"I am not a pusher of anything but a pencil or pen, and that is part of my huge problem in life." There are disillusioned writer-narrators, and then there's the protagonist of Tennessee Williams's Moise and the World of Reason. Thirty years old and a "distinguished failed writer" by his own admission, Williams's nameless narrator floats through a world of loss and grief.
The love of his life, a towering figure skater named Lance, has died some years prior to the start of the novel. The narrator still occupies their makeshift apartment in a corner of an abandoned warehouse in the West Village, trying to find emotional fulfillment in a new partner, Charlie. He's prone to incomplete sentences, and when his notebooks are full, he chronicles the events of his life on the back of rejection slips from literary magazines. But Williams's lovely novel of heartbreak and sex has, until now, been out of print for decades.
Next month, Moise and the World of Reason will be re-released by New Directions Publishing, and in reading the novel more than 40 years since its first release, it's terrifying to see the nameless narrator's origin story mirrored in the stories of many young queer people today. At 14, he is nearly assaulted by a group of older men, he suffers violence at the hands of his father, and by 15 he is a runaway on the streets of Lower Manhattan. The literary editors who read his honest depictions of gay sex call his stories "filthy with prurience," a psychiatrist deems him a "sexual deviant," and he contracts the same STD twice. Anyone can attest that elements of this narrative live on.
Though often overlooked among Williams's more iconic works (e.g. A Streetcar Named Desire, Cat on a Hot Tin Roof, The Glass Menagerie), and despite the narrator's evaluation of his own literary ability, Moise and the World of Reason is lyrical and witty, injecting camp into moments of melodrama. The novel's titular character Moise (pronounced "Mo-ease"), a painter and the narrator's best friend, decides to retire from reality—the "world of reason"—after the death of her elderly patron means she can no longer afford art supplies.

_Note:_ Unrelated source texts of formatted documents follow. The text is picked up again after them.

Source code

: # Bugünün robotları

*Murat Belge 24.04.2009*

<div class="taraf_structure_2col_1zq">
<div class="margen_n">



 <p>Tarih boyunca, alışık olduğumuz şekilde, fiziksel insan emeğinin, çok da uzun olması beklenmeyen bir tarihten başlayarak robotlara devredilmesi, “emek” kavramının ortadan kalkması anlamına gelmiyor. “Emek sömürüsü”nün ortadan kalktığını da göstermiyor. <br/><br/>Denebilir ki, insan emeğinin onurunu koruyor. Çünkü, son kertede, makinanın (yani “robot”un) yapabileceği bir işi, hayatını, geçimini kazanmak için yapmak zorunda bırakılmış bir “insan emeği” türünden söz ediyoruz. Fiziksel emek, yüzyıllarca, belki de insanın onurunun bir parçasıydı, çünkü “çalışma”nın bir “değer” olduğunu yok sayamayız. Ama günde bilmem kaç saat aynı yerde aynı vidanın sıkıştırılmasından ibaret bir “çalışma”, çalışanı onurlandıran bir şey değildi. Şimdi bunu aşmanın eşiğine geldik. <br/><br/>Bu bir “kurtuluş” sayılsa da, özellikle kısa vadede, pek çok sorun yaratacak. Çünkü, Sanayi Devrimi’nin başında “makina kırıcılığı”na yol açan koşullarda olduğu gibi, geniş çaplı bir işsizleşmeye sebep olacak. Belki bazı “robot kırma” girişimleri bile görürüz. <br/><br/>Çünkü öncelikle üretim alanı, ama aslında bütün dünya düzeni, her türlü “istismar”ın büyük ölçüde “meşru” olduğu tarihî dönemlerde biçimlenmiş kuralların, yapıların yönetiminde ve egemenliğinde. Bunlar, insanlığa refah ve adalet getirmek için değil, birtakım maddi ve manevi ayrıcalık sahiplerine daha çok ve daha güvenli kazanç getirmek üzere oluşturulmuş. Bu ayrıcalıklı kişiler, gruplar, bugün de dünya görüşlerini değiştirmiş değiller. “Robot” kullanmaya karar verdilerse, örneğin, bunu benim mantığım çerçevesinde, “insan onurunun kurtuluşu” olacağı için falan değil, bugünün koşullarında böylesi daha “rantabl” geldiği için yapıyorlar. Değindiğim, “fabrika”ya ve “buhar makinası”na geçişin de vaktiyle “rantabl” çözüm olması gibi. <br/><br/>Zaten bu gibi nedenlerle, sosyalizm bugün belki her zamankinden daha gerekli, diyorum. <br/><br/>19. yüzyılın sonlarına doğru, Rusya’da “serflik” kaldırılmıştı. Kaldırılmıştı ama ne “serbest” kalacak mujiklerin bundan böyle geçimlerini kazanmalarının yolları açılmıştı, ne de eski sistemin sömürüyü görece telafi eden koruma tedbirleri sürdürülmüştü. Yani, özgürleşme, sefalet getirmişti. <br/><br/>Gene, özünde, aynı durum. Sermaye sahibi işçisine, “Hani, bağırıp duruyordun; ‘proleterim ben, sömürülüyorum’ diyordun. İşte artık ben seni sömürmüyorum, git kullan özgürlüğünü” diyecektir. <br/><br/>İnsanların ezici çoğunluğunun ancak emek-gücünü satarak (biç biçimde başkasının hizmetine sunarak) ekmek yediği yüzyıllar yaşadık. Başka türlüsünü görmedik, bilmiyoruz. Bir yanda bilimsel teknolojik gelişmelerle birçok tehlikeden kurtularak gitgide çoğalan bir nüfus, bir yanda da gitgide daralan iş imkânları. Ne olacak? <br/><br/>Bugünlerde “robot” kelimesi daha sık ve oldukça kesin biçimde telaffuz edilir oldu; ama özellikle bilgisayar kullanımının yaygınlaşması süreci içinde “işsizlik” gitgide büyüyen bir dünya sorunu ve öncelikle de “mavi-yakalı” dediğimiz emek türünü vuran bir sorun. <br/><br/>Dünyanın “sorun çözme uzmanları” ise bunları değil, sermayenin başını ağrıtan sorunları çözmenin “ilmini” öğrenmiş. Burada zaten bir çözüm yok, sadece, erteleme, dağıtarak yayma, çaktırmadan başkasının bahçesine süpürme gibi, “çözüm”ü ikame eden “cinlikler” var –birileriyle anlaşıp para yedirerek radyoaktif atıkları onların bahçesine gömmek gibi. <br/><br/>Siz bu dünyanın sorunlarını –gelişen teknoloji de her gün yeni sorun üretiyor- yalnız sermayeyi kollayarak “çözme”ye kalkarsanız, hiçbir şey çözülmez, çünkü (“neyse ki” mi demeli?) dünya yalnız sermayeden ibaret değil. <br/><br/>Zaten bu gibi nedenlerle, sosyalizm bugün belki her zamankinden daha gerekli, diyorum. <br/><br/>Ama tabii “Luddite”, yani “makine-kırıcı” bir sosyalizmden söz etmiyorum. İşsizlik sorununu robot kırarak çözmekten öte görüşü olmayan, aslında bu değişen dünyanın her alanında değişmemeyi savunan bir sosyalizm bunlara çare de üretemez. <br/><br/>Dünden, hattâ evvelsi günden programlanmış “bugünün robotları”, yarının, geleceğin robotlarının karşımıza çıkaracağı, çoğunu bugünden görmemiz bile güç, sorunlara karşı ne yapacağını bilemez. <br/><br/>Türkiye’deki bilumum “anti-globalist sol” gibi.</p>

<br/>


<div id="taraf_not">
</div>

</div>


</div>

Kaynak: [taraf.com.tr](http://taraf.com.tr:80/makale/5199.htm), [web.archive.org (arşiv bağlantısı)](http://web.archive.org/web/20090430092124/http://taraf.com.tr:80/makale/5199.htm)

Moise makes this announcement to friends at a party lit by a single candle, wearing a completely sheer dress. At the end of the novel, she takes to her bed like she's starring in a Victorian tragedy, gives a long-winded speech that mentions the high-wire artist who walked a tightrope between the Twin Towers in 1974, and is preparing to die when a box of paints and canvases suddenly arrives from distant relatives. She can return to the world of reason once more.
Ultimately, loneliness isn't the nameless protagonist's destiny. As Moise begins to paint once again, a pair of photographers arrives to photograph the artist at work. The narrator looks up to see that "the younger of the two men…was looking directly at me, his eyes containing a very blue and open declaration of love."